Les frères Taviani proposent une version du Decameron empreinte de poésie courtoise, dans laquelle sexualité et vulgarité sont gommées au profit d’un romantisme un peu mièvre. D’autant plus que tous ces jeunes gens éplorés sont anormalement beaux… Ce manque de profondeur fait craindre, au début du film, une adaptation de médiocre qualité.
Heureusement, une fois les dix personnages arrivés dans la villa champêtre où ils ont trouvé refuge, le décor devient enchanteur et la beauté des jeunes femmes prend tout son sens quand elles composent dans la nature, vêtues de robes chatoyantes, leurs longues chevelures dénouées, de superbes tableaux vivants.
Le jeu théâtral, un peu outré, des acteurs se prête mieux à l’interprétation des cinq nouvelles (choisies parmi les cent que compte le Decameron) racontées par les fugitifs. Pour le plaisir de leur auditoire et pour notre plaisir, les conteurs usent alors de tous les procédés de la narration pour rendre ces récits captivants, variant les tonalités de la farce à la tragédie en passant par la satire et le conte moral, ménageant le suspense jusqu’à la chute.

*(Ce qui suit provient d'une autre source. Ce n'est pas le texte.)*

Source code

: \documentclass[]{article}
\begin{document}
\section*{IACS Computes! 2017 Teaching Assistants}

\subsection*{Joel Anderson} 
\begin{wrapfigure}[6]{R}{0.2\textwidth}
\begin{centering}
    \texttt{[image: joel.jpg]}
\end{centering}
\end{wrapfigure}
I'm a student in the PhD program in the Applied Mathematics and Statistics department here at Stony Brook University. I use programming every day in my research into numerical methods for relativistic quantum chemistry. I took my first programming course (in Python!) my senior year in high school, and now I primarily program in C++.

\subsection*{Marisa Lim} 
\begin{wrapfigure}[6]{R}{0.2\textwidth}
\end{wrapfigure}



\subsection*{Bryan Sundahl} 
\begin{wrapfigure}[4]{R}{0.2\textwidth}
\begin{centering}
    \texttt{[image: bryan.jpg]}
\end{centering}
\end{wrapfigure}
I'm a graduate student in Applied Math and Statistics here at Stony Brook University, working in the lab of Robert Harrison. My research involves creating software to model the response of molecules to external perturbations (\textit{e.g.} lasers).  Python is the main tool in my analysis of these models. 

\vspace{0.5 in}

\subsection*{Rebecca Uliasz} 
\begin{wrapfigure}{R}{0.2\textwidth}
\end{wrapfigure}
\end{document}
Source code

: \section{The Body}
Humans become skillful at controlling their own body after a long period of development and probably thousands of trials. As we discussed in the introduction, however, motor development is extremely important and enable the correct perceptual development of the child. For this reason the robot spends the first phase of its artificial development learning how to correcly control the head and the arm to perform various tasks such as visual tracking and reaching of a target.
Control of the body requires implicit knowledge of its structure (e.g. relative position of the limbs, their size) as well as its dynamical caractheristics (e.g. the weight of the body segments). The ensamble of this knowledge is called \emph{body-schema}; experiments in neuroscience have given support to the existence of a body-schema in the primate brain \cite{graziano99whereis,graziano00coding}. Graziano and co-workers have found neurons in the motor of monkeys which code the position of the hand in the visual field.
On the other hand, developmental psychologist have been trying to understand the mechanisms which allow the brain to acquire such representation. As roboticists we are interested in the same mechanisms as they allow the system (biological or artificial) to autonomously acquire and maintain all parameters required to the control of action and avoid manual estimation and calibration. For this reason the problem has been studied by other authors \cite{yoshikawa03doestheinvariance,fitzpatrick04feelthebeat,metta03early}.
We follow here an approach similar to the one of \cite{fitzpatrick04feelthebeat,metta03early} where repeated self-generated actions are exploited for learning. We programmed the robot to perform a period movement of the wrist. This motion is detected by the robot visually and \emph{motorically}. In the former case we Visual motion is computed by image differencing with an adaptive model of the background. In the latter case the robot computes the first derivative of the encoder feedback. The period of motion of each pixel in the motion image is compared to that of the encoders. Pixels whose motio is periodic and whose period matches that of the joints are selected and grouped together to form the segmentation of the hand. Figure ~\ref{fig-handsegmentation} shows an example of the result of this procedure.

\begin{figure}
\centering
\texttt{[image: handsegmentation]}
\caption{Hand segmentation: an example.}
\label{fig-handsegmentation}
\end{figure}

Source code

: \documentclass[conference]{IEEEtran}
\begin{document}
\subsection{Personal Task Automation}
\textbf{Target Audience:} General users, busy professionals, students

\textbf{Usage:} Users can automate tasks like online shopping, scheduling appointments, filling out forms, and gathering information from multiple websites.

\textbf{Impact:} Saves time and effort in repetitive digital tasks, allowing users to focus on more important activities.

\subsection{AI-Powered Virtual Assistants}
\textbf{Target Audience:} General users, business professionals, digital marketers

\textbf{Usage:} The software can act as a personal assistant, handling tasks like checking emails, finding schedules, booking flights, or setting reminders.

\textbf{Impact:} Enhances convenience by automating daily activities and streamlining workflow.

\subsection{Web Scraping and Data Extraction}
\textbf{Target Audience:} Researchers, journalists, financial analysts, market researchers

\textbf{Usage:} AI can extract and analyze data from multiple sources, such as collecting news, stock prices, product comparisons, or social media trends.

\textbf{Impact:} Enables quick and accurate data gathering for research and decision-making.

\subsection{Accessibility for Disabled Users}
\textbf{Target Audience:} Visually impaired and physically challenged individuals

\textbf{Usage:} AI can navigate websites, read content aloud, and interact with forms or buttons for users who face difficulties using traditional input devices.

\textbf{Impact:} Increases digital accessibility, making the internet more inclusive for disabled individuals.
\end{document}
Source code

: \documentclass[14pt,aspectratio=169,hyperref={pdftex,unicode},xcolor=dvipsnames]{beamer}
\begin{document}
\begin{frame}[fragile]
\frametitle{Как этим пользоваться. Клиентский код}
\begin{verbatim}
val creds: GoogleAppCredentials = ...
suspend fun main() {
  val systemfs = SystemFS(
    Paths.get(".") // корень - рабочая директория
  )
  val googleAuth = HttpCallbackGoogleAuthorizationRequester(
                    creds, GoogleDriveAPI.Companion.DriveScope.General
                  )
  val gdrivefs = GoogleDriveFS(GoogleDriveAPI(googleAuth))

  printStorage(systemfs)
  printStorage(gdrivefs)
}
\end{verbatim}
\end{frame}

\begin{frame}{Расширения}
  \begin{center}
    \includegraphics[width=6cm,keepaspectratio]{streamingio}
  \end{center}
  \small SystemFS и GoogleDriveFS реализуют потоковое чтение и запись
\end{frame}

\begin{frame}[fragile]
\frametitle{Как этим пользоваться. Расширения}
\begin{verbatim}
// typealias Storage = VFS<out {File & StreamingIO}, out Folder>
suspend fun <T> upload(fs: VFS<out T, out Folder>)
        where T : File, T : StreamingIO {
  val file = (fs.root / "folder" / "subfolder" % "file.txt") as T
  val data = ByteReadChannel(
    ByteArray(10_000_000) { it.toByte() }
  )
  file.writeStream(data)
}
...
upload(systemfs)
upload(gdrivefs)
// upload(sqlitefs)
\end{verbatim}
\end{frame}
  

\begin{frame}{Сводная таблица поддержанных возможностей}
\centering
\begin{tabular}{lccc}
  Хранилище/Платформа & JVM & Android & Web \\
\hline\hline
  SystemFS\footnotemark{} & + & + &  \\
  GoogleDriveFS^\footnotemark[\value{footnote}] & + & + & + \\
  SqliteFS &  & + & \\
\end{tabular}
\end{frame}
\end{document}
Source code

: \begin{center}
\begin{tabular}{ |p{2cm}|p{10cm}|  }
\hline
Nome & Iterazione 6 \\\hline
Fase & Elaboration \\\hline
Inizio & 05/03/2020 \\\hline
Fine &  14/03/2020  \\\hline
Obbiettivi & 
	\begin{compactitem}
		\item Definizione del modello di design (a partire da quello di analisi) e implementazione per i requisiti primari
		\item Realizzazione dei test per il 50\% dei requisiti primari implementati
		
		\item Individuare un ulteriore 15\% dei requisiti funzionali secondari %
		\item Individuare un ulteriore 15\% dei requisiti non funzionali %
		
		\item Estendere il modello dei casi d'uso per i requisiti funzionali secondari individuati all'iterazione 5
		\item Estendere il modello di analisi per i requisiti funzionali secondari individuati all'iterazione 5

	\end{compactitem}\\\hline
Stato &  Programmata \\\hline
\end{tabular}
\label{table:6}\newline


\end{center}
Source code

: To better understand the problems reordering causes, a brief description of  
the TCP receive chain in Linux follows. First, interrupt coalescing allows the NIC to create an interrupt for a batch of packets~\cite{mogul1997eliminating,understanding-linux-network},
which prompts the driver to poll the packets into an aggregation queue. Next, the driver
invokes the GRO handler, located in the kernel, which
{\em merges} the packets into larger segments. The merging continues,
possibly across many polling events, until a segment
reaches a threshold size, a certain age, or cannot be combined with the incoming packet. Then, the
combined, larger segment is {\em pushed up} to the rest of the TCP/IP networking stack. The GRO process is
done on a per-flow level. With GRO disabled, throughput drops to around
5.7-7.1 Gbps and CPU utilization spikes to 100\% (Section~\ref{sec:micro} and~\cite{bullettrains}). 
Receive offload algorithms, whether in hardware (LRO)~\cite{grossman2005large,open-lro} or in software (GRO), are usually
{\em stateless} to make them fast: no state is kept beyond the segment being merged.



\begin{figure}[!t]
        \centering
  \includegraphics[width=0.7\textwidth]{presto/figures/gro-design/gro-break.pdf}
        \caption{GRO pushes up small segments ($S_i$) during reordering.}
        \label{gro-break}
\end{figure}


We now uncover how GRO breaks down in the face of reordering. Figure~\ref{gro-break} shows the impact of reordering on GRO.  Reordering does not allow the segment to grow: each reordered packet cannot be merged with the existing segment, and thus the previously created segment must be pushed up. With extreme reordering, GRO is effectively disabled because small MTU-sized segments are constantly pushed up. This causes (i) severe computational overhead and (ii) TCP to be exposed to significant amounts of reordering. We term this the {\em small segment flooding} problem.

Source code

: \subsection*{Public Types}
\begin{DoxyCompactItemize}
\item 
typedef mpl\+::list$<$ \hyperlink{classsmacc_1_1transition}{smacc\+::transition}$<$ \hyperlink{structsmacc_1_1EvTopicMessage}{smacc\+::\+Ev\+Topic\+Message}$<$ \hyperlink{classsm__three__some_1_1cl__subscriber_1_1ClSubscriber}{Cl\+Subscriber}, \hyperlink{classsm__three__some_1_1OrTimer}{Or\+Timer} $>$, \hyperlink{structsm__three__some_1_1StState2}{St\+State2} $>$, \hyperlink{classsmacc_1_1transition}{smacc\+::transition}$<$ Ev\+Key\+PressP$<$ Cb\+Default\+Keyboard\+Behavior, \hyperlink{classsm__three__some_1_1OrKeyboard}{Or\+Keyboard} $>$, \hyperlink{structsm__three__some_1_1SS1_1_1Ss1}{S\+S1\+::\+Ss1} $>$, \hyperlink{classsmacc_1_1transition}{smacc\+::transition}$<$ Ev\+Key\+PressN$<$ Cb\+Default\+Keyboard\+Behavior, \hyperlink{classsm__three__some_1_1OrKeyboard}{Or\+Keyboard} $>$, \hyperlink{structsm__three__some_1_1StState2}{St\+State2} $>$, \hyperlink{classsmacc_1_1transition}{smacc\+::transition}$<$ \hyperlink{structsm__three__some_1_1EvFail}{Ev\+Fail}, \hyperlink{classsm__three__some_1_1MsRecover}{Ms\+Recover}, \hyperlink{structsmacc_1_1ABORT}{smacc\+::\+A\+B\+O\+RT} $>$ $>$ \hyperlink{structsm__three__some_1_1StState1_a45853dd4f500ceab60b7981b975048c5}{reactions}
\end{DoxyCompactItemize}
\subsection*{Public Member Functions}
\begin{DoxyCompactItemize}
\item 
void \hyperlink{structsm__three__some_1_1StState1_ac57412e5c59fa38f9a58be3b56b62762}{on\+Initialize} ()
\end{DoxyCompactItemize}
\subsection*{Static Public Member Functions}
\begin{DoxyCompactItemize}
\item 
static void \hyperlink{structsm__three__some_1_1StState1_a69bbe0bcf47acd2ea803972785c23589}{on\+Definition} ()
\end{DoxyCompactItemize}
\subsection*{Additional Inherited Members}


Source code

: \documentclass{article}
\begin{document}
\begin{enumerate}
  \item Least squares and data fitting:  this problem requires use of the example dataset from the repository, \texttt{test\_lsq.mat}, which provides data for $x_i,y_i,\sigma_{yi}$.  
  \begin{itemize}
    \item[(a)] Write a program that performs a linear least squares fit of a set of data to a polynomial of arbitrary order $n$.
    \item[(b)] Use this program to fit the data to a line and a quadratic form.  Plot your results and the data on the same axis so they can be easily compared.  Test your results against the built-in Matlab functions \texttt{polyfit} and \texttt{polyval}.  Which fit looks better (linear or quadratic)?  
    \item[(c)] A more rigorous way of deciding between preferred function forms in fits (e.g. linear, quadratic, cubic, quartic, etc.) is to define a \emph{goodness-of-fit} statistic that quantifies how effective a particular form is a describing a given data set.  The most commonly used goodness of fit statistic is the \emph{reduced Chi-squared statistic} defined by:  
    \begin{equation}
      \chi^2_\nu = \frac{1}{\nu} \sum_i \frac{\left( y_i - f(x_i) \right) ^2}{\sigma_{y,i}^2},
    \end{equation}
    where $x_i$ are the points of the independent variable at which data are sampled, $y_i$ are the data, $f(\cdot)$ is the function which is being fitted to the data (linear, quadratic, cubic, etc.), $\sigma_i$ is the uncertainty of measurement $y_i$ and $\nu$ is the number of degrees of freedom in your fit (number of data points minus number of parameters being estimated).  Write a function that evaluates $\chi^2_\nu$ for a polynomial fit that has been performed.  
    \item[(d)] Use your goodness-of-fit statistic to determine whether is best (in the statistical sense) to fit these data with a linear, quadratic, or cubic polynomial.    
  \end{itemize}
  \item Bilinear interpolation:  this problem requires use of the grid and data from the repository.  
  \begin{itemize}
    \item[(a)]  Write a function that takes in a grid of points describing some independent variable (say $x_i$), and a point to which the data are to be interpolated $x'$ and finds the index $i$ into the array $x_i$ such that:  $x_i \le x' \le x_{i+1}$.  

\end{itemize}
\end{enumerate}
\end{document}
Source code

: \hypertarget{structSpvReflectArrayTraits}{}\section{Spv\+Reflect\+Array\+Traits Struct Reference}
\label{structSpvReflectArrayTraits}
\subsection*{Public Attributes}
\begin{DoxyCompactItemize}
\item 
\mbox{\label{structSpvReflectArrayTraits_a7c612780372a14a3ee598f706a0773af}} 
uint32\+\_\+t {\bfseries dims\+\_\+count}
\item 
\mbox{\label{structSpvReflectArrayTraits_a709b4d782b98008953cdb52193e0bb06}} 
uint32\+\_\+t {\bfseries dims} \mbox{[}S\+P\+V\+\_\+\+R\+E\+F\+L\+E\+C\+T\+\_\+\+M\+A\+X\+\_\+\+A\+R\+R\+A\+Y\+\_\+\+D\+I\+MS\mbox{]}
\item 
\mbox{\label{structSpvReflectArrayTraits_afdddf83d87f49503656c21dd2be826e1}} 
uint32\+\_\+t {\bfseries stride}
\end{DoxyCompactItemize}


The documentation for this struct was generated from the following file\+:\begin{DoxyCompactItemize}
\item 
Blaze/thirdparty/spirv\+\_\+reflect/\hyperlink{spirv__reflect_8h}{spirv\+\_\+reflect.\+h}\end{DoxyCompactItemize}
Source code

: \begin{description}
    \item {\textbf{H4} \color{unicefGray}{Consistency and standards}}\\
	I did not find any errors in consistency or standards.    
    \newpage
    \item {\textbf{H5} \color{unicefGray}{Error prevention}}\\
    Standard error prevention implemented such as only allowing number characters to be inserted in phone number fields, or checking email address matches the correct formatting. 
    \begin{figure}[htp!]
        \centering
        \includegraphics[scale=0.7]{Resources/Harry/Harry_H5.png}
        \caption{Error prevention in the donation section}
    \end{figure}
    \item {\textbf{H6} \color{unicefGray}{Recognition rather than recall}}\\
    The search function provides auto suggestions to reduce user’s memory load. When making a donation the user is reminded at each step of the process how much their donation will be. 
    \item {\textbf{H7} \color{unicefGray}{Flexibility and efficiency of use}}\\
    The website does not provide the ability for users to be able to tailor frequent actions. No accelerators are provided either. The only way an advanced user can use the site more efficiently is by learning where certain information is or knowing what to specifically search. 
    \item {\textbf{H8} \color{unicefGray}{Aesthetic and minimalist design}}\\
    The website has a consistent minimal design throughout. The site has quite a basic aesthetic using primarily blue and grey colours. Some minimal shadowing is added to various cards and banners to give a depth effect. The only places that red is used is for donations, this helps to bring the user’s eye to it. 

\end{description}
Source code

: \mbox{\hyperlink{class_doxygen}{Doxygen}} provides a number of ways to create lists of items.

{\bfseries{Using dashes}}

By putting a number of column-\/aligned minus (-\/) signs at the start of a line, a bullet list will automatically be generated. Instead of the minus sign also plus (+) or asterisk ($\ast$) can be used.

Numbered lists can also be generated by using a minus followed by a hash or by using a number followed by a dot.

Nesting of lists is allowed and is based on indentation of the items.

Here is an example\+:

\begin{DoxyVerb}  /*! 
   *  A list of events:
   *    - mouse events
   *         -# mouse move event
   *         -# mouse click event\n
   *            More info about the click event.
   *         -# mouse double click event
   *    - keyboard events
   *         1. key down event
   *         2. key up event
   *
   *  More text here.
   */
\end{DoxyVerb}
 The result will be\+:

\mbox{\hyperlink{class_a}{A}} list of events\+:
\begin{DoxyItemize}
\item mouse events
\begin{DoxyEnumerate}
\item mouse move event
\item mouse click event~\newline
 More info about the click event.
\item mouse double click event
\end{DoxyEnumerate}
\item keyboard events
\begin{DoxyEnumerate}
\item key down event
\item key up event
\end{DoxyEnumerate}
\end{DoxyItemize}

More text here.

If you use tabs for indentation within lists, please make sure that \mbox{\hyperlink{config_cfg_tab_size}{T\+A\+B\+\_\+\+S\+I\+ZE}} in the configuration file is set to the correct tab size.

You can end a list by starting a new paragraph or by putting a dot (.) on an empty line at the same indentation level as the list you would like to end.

Commence alors un voyage dans la Toscane ensoleillée, de Pistoia à Montepulciano, dont les palais révèlent parfois furtivement de somptueuses tapisseries et des peintures murales rappelant l’art de Giotto. De nombreuses images évoquent en outre des peintures célèbres, par exemple la belle amante nue de dos prenant la pose de la Vénus au miroir de Velazquez.
Le titre italien, « Maraviglioso Boccaccio » (« le merveilleux Boccace ») tient finalement sa promesse : comme Boccace a accompli le prodige de divertir ses contemporains en temps de crise grâce à son imagination et son art de la narration, ce film des frères Taviani est une merveille pour les yeux et fait merveille sur l’humeur.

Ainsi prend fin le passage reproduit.